# Did I show you guys this shot?



## Capt Rick Hiott (Dec 14, 2007)

This the Folly pier just south of Charleston SC.

It was a 90 second exposure.


----------



## Batboy0068 (Oct 10, 2006)

that is a awsome pic


----------



## TripleGrip (Oct 18, 2007)

very very nice


----------



## team axis (Jan 24, 2008)

Thats A Wall Hanger. Put Er In A Frame


----------



## bluegill addict (Aug 13, 2005)

Very nice picture.


----------



## Slip (Jul 25, 2006)

I love it.


----------



## Freshwaterman (May 21, 2004)

Sweet as it gets Capt.


----------



## DeepBlueGulf (Jan 18, 2005)

Thanks for sharing!! Great photo!

Tom - DBG


----------



## Capt Rick Hiott (Dec 14, 2007)

Thanks guys. It was taken last Chritsmas eve at about 10:00 at night with a full moon.

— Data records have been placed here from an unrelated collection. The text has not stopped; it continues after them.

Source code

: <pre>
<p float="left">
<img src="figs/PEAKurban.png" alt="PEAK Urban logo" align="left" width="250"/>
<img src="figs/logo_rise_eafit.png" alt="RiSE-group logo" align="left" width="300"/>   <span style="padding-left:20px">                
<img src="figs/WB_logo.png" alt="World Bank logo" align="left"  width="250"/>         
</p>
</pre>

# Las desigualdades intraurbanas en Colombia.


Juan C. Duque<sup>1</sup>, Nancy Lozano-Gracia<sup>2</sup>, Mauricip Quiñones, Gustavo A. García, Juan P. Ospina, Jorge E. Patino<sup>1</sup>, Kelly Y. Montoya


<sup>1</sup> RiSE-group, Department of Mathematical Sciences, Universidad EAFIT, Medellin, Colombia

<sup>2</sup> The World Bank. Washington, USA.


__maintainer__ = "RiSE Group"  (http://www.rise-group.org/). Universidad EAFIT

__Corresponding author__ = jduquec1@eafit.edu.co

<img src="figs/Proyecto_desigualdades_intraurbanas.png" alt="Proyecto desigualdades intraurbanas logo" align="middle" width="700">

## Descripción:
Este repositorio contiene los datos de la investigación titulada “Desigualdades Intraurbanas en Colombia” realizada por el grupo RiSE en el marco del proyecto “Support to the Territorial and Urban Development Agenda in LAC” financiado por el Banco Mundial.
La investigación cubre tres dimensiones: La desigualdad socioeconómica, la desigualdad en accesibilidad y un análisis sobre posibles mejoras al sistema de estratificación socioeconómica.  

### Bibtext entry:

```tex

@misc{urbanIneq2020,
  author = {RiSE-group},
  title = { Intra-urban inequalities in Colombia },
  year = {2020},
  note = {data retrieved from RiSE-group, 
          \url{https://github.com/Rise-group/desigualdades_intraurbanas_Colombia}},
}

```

Here is another from the same night of the old slave market in down town Charleston,SC


----------



## WillieP (Jul 2, 2004)

Those are some really great pic's. :cheers:


----------



## ifish2 (Aug 13, 2005)

I love the first one - it's actually one of my favorites that I've seen on here!


----------



## chicapesca (Jun 7, 2004)

Whoa, Capt Rick, that is beautiful! 90 sec shot, wow, I am impressed!


----------



## no bait (Jan 19, 2007)

Super Thanks For Sharing.


----------



## Slip (Jul 25, 2006)

How did you know how long to hold down the exposure? Did you try multiple exposures? I love both of them. I would like to gove some a try like that.


----------



## Brent (May 26, 2004)

Those are beautiful. Great applications of a specialized technique...


----------



## Capt Rick Hiott (Dec 14, 2007)

Slip,,,The shot was taken with a Canon Rebel XTI and a Canon 50mm 1.4 lens. I think the f-stop was set at 5.6
I started with a 60 second shutter speed and went up at 10 second intervals until I got it right.
Its not that hard to do. Make sure you lock your mirror up when you do something like this, and a good tri-pod is a must. I only do something like this during a full moon with no clouds. Im glad you guys like it!


----------



## Blue Water Ho (May 21, 2004)

Whoa!!!! Thoese are sweet, if ya have any more I wouldnt be upset if you shared them.


----------



## Capt Rick Hiott (Dec 14, 2007)

I have shot a few models too..The blonde is the wife...............


----------



## Gator_Nutz (Sep 27, 2006)

Very nice portraits Rick and very pretty models. I especially like the second one in the red hat. Great lighting and color and the effect of whatever post processing you did is very pleasing. Great to see your work.
James


----------



## Capt Rick Hiott (Dec 14, 2007)

Thanks James....................


----------



## Slip (Jul 25, 2006)

Thanks Capt,

You must spread some Reputation around before giving it to Capt Rick Hiott again.
​I ordered a wired shutter switch to give it a try. I have the XTi and the wireless models require you to be in front of camera to use it, so I got the wired model.
Thanks again,


----------